> _Exercise material_:
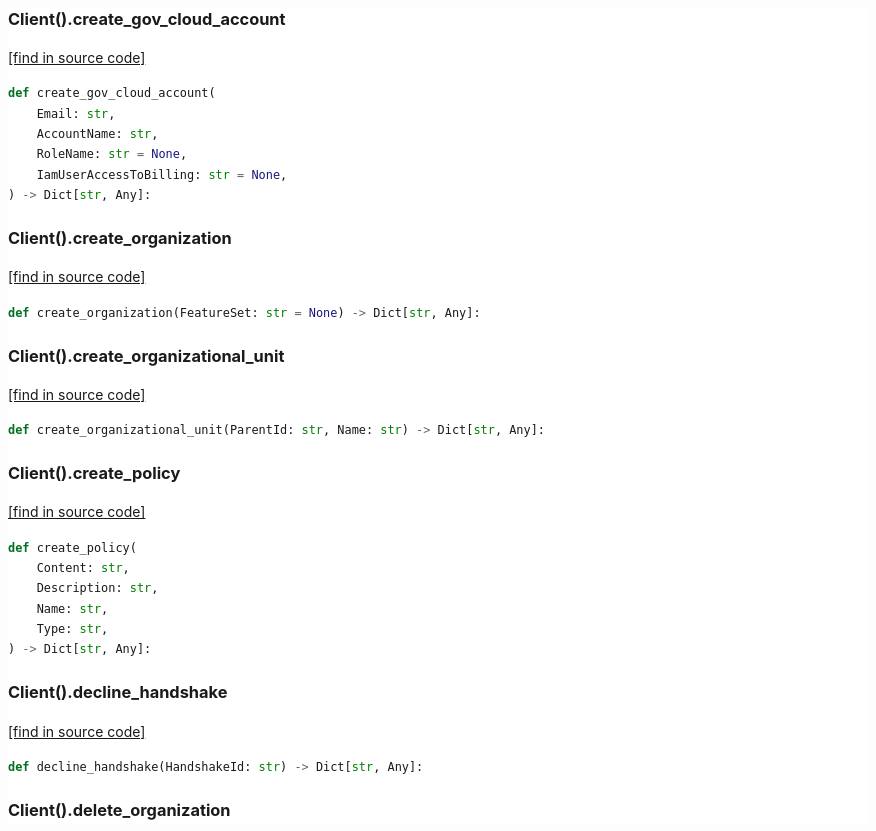 ### Client().create_gov_cloud_account

[[find in source code]](https://github.com/vemel/mypy_boto3/blob/master/mypy_boto3_output/mypy_boto3/organizations/client.py#L41)

```python
def create_gov_cloud_account(
    Email: str,
    AccountName: str,
    RoleName: str = None,
    IamUserAccessToBilling: str = None,
) -> Dict[str, Any]:
```

### Client().create_organization

[[find in source code]](https://github.com/vemel/mypy_boto3/blob/master/mypy_boto3_output/mypy_boto3/organizations/client.py#L51)

```python
def create_organization(FeatureSet: str = None) -> Dict[str, Any]:
```

### Client().create_organizational_unit

[[find in source code]](https://github.com/vemel/mypy_boto3/blob/master/mypy_boto3_output/mypy_boto3/organizations/client.py#L55)

```python
def create_organizational_unit(ParentId: str, Name: str) -> Dict[str, Any]:
```

### Client().create_policy

[[find in source code]](https://github.com/vemel/mypy_boto3/blob/master/mypy_boto3_output/mypy_boto3/organizations/client.py#L59)

```python
def create_policy(
    Content: str,
    Description: str,
    Name: str,
    Type: str,
) -> Dict[str, Any]:
```

### Client().decline_handshake

[[find in source code]](https://github.com/vemel/mypy_boto3/blob/master/mypy_boto3_output/mypy_boto3/organizations/client.py#L65)

```python
def decline_handshake(HandshakeId: str) -> Dict[str, Any]:
```

### Client().delete_organization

> _Your instructions_: Sift through the material above and copy each line that holds "organizations".

> _Result below_:
[[find in source code]](https://github.com/vemel/mypy_boto3/blob/master/mypy_boto3_output/mypy_boto3/organizations/client.py#L41)
[[find in source code]](https://github.com/vemel/mypy_boto3/blob/master/mypy_boto3_output/mypy_boto3/organizations/client.py#L51)
[[find in source code]](https://github.com/vemel/mypy_boto3/blob/master/mypy_boto3_output/mypy_boto3/organizations/client.py#L55)
[[find in source code]](https://github.com/vemel/mypy_boto3/blob/master/mypy_boto3_output/mypy_boto3/organizations/client.py#L59)
[[find in source code]](https://github.com/vemel/mypy_boto3/blob/master/mypy_boto3_output/mypy_boto3/organizations/client.py#L65)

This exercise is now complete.